A través de este mecanismo, que la psicología define empatía, es más fácil “cuidar del otro”, imaginando necesidades y deseos, amándolo así como yo quisiera ser amado. Al mismo tiempo, esta forma de funcionamiento del cerebro facilita vivir la reciprocidad, pues cuando la persona que tengo enfrente realiza acciones cuyas intenciones intuyo como benévolas, puedo optar más fácilmente por corresponder a sus gestos (por cuanto cada vez que decidamos abrirnos a nosotros mismos asumimos el riesgo de no ser correspondidos y experimentar una desilusión).

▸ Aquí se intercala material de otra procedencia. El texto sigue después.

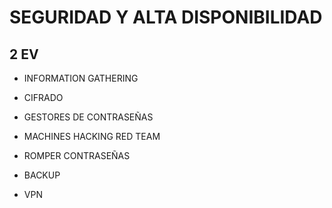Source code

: # SEGURIDAD Y ALTA DISPONIBILIDAD

## 2 EV

- INFORMATION GATHERING

- CIFRADO

- GESTORES DE CONTRASEÑAS

- MACHINES HACKING RED TEAM

- ROMPER CONTRASEÑAS

- BACKUP

- VPN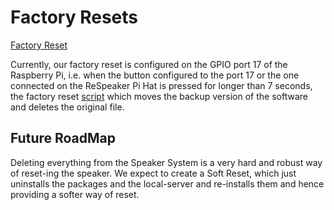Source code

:# Factory Resets
[Factory Reset](../factory_reset/factory_reset.py)

Currently, our factory reset is configured on the GPIO port 17 of the Raspberry Pi, i.e. when the button configured to the port 17 or the one connected on the ReSpeaker Pi Hat is pressed for longer than 7 seconds, the factory reset [script](../factory_reset/factory_reset.sh) which moves the backup version of the software and deletes the original file.

## Future RoadMap
Deleting everything from the Speaker System is a very hard and robust way of reset-ing the speaker.
We expect to create a Soft Reset, which just uninstalls the packages and the local-server and re-installs them and hence providing a softer way of reset.
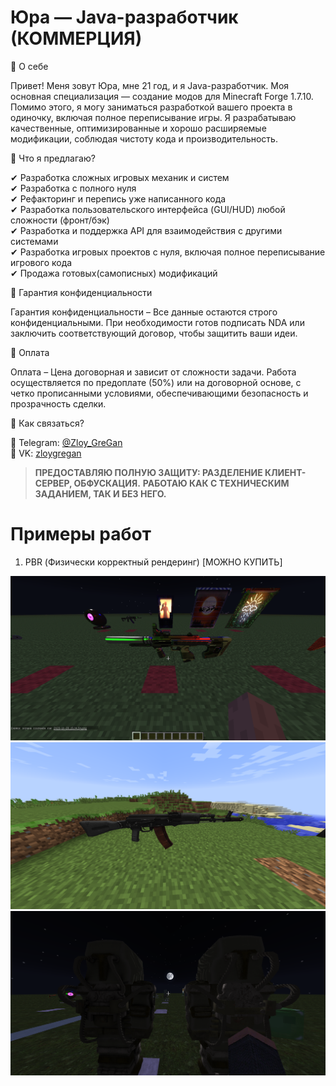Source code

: # Юра — Java-разработчик (КОММЕРЦИЯ)
🔹 О себе  

Привет! Меня зовут Юра, мне 21 год, и я Java-разработчик. Моя основная специализация — создание модов для Minecraft Forge 1.7.10. Помимо этого, я могу заниматься разработкой вашего проекта в одиночку, включая полное переписывание игры. Я разрабатываю качественные, оптимизированные и хорошо расширяемые модификации, соблюдая чистоту кода и производительность.  

🔹 Что я предлагаю?  

✔ Разработка сложных игровых механик и систем  
✔ Разработка с полного нуля  
✔ Рефакторинг и перепись уже написанного кода  
✔ Разработка пользовательского интерфейса (GUI/HUD) любой сложности (фронт/бэк)  
✔ Разработка и поддержка API для взаимодействия с другими системами  
✔ Разработка игровых проектов с нуля, включая полное переписывание игрового кода  
✔ Продажа готовых(самописных) модификаций

🔹 Гарантия конфиденциальности  

Гарантия конфиденциальности – Все данные остаются строго конфиденциальными. При необходимости готов подписать NDA или заключить соответствующий договор, чтобы защитить ваши идеи.  

🔹 Оплата  

Оплата – Цена договорная и зависит от сложности задачи. Работа осуществляется по предоплате (50%) или на договорной основе, с четко прописанными условиями, обеспечивающими безопасность и прозрачность сделки.  

🔹 Как связаться?  

📩 Telegram: [@Zloy_GreGan](https://t.me/Zloy_GreGan)  
📩 VK: [zloygregan](vk.com/zloygregan)  

>__ПРЕДОСТАВЛЯЮ ПОЛНУЮ ЗАЩИТУ: РАЗДЕЛЕНИЕ КЛИЕНТ-СЕРВЕР, ОБФУСКАЦИЯ.__
__РАБОТАЮ КАК С ТЕХНИЧЕСКИМ ЗАДАНИЕМ, ТАК И БЕЗ НЕГО.__



# Примеры работ
1. PBR (Физически корректный рендеринг) [МОЖНО КУПИТЬ]
   
![alt text](screenshots/pbr/0.png "PBR")  
![alt text](screenshots/pbr/1.png "PBR")  
![alt text](screenshots/pbr/2.png "PBR")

Según lo que dice la neurociencia – que confirma no solo lo que dice la psicología, sino también lo que la filosofía teoriza y expresan muchas religiones en la llamada Regla de Oro –, estamos hechos para vivir en relaciones de reciprocidad (las más “seguras”).

Claramente, no es inmediato crear relaciones de este tipo en todos los contextos: las relaciones a menudo están marcadas por la desconfianza, el egoísmo o incluso la violencia.

Esto depende del clima relacional (y cultural) en el que crecemos o nos encontramos, que guía la formación de nuestros circuitos neuronales y, en consecuencia, nuestras elecciones. Sin embargo, aunque las neuronas espejo pueden ayudarnos a adentrarnos empáticamente en la experiencia de los demás, está en cada uno de nosotros elegir en qué dirección orientar este “poder” de comprensión que puede utilizarse tanto para ayudar a quienes me rodean como para aprovechar su fragilidad.

Entonces, ¿cómo orientar esta elección? Promoviendo una cultura de reciprocidad y una educación para el bien común, capaz de redescubrir la belleza de las relaciones de sincera atención al otro y hacer brotar del corazón y la mente el deseo de vivir en recíproca benevolencia.